◆ Exercise objective:
Working from the line that contains "For every tuple" down to the last line below, repeat each line exactly.

*** Data for processing ***

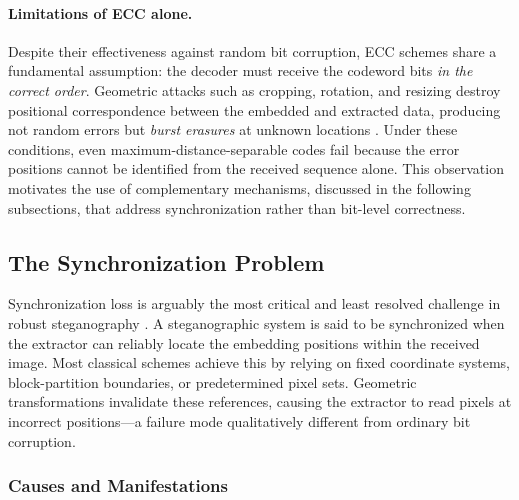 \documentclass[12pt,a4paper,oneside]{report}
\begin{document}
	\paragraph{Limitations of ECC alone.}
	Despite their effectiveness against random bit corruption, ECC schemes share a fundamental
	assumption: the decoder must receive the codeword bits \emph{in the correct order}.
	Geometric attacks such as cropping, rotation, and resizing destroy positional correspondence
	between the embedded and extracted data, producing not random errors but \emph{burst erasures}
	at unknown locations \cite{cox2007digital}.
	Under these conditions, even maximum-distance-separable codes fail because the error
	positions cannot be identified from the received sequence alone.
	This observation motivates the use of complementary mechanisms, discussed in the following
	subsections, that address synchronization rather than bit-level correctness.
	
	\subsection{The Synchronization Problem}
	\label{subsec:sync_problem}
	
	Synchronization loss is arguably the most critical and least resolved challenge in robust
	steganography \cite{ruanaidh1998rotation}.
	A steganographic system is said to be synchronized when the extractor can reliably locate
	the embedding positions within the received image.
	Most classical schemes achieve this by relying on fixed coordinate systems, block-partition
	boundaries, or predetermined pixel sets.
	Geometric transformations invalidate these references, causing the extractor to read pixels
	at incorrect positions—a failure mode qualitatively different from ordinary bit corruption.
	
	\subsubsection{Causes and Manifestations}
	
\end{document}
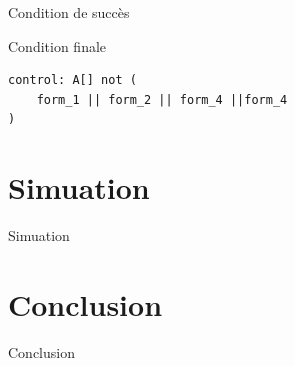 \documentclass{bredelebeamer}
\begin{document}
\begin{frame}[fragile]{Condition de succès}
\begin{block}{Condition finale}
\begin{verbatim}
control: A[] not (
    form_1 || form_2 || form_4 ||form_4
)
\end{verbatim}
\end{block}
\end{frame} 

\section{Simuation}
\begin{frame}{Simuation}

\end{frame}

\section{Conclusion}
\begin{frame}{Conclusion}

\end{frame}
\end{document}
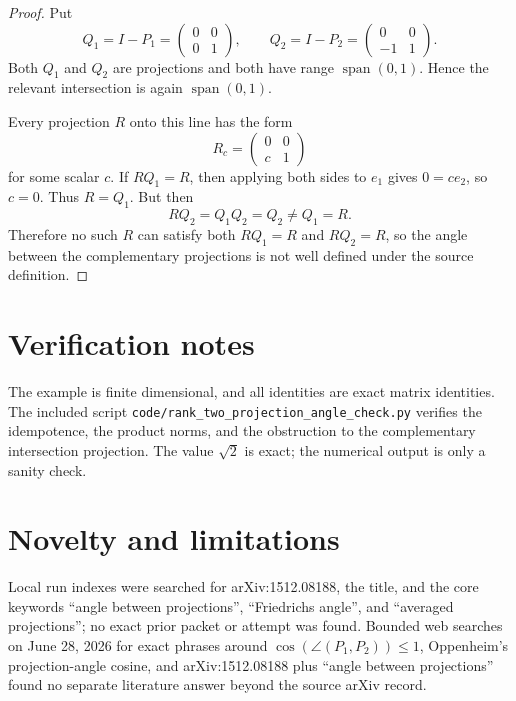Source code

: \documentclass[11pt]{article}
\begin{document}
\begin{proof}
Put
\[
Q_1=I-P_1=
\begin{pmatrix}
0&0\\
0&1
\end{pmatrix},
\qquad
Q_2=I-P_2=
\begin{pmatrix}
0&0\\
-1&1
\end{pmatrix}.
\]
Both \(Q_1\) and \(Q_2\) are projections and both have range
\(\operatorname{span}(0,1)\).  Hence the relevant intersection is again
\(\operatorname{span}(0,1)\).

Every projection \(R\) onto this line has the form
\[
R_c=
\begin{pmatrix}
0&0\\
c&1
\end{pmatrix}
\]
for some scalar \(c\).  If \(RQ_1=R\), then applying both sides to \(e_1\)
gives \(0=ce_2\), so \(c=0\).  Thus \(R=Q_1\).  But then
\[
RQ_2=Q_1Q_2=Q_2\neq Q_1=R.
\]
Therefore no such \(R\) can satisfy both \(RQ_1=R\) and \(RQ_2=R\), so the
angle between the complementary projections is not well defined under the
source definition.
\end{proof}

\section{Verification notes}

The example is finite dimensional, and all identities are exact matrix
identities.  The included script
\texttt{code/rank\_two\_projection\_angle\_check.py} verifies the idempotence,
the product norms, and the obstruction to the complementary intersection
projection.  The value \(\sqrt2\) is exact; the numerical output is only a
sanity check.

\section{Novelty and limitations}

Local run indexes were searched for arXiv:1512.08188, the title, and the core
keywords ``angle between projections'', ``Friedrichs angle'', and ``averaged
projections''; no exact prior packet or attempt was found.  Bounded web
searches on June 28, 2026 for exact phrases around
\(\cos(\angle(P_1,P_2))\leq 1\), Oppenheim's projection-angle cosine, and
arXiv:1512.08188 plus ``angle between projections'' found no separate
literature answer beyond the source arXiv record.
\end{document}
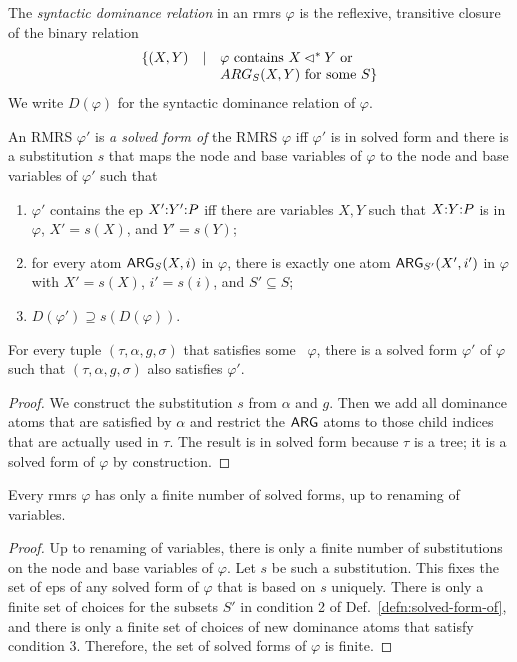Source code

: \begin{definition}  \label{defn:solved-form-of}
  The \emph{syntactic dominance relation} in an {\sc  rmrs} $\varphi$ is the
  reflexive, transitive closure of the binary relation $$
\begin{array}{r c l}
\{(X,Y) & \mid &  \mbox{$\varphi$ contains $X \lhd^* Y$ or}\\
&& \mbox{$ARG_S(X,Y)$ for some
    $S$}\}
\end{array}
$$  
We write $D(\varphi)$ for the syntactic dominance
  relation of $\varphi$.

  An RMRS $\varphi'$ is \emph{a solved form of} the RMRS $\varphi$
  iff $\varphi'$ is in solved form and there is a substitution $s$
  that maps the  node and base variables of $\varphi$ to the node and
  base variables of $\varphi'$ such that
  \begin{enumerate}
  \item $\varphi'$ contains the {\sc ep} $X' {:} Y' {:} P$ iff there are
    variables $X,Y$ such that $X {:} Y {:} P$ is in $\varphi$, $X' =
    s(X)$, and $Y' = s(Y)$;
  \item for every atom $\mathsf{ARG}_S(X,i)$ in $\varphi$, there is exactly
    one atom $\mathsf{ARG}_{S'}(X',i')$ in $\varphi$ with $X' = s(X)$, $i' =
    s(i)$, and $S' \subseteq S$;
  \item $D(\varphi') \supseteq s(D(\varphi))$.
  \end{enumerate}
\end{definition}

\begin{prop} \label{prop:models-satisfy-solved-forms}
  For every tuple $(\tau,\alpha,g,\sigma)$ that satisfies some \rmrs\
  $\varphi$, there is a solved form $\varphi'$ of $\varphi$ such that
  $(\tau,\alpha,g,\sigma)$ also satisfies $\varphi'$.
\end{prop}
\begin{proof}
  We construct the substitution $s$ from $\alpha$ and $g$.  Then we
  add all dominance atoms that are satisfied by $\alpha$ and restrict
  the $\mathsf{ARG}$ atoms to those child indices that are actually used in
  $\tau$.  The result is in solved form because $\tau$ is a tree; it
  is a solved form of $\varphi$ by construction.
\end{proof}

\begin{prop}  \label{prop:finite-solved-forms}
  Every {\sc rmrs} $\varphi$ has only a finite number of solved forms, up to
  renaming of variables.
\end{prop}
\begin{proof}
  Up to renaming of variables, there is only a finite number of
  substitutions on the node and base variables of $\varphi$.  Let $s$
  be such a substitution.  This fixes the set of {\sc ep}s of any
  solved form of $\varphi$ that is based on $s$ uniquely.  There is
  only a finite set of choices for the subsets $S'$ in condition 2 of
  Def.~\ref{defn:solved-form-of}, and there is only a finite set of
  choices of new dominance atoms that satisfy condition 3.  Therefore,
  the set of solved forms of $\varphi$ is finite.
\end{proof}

*** End of Data for processing ***

◆ Result of this exercise:
  For every tuple $(\tau,\alpha,g,\sigma)$ that satisfies some \rmrs\
  $\varphi$, there is a solved form $\varphi'$ of $\varphi$ such that
  $(\tau,\alpha,g,\sigma)$ also satisfies $\varphi'$.
\end{prop}
\begin{proof}
  We construct the substitution $s$ from $\alpha$ and $g$.  Then we
  add all dominance atoms that are satisfied by $\alpha$ and restrict
  the $\mathsf{ARG}$ atoms to those child indices that are actually used in
  $\tau$.  The result is in solved form because $\tau$ is a tree; it
  is a solved form of $\varphi$ by construction.
\end{proof}

\begin{prop}  \label{prop:finite-solved-forms}
  Every {\sc rmrs} $\varphi$ has only a finite number of solved forms, up to
  renaming of variables.
\end{prop}
\begin{proof}
  Up to renaming of variables, there is only a finite number of
  substitutions on the node and base variables of $\varphi$.  Let $s$
  be such a substitution.  This fixes the set of {\sc ep}s of any
  solved form of $\varphi$ that is based on $s$ uniquely.  There is
  only a finite set of choices for the subsets $S'$ in condition 2 of
  Def.~\ref{defn:solved-form-of}, and there is only a finite set of
  choices of new dominance atoms that satisfy condition 3.  Therefore,
  the set of solved forms of $\varphi$ is finite.
\end{proof}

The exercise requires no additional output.